▶ **Exercise**
Reproduce word for word, from the entries below, the line with "- The ability", the line with "a. joints, washers", and every line between them, and nothing more.

══ Data to examine ══

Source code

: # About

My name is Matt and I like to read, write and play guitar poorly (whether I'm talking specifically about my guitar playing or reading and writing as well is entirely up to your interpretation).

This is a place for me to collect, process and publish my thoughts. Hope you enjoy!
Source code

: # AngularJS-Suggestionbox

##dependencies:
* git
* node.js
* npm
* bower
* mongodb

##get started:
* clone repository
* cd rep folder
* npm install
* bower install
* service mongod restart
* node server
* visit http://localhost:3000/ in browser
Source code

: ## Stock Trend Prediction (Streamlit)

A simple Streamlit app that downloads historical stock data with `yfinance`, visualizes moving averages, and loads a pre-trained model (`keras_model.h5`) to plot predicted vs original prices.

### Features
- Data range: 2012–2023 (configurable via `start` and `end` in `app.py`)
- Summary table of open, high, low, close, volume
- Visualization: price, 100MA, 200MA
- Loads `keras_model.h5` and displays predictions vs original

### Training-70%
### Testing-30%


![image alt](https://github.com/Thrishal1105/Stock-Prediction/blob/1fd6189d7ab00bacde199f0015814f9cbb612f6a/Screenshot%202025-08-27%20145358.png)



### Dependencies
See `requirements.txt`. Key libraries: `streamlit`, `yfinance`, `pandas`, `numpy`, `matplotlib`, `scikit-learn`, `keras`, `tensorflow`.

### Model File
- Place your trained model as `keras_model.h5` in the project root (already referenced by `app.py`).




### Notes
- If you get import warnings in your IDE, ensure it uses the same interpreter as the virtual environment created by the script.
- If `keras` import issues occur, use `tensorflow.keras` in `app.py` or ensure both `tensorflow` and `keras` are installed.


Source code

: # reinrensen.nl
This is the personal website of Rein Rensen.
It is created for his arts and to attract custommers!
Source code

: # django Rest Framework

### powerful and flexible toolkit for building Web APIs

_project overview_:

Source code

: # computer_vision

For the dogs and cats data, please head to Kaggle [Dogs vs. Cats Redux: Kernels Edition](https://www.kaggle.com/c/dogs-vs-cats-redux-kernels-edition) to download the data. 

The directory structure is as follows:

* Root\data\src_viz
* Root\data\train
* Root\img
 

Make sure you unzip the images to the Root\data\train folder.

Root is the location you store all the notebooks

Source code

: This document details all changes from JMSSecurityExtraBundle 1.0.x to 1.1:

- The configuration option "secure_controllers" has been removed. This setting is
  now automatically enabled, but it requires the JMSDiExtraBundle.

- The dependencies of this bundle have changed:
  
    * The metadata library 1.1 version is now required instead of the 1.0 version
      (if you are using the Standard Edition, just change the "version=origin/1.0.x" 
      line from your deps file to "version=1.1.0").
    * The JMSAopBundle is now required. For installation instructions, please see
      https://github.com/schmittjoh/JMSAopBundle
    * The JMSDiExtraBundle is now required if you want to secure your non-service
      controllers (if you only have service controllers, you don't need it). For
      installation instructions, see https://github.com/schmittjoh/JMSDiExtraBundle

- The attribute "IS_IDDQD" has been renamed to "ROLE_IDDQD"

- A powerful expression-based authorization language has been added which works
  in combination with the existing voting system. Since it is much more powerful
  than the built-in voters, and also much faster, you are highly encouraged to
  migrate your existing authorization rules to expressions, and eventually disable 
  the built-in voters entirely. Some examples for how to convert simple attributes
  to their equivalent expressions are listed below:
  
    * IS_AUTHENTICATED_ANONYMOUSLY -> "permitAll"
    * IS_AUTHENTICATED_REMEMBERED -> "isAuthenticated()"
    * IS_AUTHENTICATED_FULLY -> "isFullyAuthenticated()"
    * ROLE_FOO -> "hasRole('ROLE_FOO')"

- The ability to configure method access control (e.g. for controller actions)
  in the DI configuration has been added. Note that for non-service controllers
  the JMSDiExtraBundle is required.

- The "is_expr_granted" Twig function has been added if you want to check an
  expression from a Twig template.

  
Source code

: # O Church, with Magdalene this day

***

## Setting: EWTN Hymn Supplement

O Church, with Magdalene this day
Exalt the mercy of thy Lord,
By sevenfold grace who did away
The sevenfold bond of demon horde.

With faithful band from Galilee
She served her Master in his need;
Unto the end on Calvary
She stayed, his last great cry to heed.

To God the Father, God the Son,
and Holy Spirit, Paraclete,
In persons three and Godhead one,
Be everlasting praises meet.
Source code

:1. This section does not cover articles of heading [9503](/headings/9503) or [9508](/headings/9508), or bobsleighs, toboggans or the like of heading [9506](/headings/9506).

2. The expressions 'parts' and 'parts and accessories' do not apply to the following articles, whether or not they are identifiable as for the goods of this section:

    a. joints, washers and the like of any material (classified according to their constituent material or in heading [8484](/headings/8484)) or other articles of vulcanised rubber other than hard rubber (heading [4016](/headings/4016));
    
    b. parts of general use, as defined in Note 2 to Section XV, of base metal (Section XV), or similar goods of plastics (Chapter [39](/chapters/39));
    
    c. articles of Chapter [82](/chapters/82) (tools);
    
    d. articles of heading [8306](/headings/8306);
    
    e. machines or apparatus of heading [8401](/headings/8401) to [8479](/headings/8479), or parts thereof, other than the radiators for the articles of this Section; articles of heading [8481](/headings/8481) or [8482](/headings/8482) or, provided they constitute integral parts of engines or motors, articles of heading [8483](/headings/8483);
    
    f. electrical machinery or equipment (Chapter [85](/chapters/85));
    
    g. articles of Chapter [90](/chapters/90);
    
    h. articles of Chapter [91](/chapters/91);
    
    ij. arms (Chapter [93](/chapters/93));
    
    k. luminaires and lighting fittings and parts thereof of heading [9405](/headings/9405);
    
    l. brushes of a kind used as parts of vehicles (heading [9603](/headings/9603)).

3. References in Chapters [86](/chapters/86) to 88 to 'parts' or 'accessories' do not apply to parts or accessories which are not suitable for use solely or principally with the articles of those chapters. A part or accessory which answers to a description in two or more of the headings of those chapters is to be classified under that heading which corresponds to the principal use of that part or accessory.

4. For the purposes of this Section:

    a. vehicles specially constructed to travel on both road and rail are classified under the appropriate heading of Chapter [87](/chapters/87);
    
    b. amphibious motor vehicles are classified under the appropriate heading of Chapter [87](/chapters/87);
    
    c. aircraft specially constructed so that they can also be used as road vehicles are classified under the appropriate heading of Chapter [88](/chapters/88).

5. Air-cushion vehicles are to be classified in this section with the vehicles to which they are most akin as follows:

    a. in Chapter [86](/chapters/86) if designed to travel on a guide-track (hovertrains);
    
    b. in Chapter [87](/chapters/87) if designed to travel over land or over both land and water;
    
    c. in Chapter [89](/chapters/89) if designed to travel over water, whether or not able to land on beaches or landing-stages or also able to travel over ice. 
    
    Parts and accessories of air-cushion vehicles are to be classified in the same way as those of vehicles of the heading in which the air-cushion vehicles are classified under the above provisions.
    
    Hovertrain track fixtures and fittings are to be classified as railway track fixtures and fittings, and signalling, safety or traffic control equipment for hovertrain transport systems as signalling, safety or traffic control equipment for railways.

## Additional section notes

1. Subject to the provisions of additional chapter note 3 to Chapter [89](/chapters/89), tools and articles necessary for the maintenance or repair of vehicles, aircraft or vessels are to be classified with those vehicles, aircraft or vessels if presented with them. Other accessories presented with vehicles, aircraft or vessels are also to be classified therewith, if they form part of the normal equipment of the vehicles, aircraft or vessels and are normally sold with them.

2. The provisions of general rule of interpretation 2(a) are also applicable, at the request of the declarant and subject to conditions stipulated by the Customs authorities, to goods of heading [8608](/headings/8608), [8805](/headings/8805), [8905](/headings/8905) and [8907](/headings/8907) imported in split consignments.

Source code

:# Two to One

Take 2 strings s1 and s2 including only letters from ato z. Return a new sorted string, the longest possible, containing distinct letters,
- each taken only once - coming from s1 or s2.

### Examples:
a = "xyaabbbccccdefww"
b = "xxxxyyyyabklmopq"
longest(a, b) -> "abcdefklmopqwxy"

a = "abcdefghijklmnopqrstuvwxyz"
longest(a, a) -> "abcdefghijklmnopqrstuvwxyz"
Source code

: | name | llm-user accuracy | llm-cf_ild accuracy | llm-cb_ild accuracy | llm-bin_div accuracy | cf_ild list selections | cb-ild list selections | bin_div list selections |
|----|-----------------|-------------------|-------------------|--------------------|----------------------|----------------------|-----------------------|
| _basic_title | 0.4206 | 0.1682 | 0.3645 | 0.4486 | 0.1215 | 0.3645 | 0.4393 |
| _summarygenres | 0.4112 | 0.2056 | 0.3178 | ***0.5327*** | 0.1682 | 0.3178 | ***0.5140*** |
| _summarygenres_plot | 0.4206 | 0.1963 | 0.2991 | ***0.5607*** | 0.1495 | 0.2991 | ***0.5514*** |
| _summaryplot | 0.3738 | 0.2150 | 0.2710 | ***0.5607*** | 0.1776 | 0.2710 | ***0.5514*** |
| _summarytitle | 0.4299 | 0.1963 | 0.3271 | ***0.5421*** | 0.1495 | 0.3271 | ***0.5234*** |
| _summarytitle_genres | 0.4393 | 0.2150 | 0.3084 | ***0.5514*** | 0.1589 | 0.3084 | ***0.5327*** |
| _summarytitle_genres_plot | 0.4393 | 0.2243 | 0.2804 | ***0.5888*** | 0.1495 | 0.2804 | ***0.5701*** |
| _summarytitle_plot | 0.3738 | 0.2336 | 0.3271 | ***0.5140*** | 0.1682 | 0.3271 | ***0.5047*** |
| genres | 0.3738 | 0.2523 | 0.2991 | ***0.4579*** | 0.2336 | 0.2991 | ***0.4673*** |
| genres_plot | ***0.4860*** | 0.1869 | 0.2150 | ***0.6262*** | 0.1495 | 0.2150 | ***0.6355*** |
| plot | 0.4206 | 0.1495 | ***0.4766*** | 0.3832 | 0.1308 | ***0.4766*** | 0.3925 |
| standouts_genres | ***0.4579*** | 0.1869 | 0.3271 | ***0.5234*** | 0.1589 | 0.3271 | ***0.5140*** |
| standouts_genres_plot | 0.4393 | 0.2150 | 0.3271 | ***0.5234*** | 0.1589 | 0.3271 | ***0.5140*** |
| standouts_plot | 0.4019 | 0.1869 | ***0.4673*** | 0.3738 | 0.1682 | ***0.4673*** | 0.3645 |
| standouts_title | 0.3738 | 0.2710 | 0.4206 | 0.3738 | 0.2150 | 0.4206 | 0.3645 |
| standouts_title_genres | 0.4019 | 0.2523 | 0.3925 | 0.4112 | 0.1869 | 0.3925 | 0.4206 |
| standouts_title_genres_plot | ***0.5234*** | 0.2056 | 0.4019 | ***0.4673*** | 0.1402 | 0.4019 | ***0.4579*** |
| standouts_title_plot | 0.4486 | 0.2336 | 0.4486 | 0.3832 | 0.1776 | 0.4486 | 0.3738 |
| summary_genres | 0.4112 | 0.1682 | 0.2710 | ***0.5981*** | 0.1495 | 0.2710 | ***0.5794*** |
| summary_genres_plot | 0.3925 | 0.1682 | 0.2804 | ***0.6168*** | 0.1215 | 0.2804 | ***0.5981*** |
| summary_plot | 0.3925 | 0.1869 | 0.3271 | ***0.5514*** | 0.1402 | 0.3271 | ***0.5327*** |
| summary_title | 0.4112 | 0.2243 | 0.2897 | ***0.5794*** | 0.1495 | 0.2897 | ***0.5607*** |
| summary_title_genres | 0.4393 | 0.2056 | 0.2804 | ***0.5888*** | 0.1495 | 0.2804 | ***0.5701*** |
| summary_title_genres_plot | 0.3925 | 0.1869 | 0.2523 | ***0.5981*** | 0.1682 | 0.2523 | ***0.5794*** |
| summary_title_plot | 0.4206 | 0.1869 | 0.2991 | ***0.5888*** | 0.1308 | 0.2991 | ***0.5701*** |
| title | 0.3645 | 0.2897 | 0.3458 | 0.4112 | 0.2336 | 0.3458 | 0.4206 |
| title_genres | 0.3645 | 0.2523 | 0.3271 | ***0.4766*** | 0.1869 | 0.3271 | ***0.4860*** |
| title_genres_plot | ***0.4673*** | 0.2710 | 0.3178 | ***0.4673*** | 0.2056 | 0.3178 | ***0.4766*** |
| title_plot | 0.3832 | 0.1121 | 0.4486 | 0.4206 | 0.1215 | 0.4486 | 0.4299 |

═══

▶ **Output of the task**
- The ability to configure method access control (e.g. for controller actions)
  in the DI configuration has been added. Note that for non-service controllers
  the JMSDiExtraBundle is required.

- The "is_expr_granted" Twig function has been added if you want to check an
  expression from a Twig template.

  
Source code

: # O Church, with Magdalene this day

***

## Setting: EWTN Hymn Supplement

O Church, with Magdalene this day
Exalt the mercy of thy Lord,
By sevenfold grace who did away
The sevenfold bond of demon horde.

With faithful band from Galilee
She served her Master in his need;
Unto the end on Calvary
She stayed, his last great cry to heed.

To God the Father, God the Son,
and Holy Spirit, Paraclete,
In persons three and Godhead one,
Be everlasting praises meet.
Source code

:1. This section does not cover articles of heading [9503](/headings/9503) or [9508](/headings/9508), or bobsleighs, toboggans or the like of heading [9506](/headings/9506).

2. The expressions 'parts' and 'parts and accessories' do not apply to the following articles, whether or not they are identifiable as for the goods of this section:

    a. joints, washers and the like of any material (classified according to their constituent material or in heading [8484](/headings/8484)) or other articles of vulcanised rubber other than hard rubber (heading [4016](/headings/4016));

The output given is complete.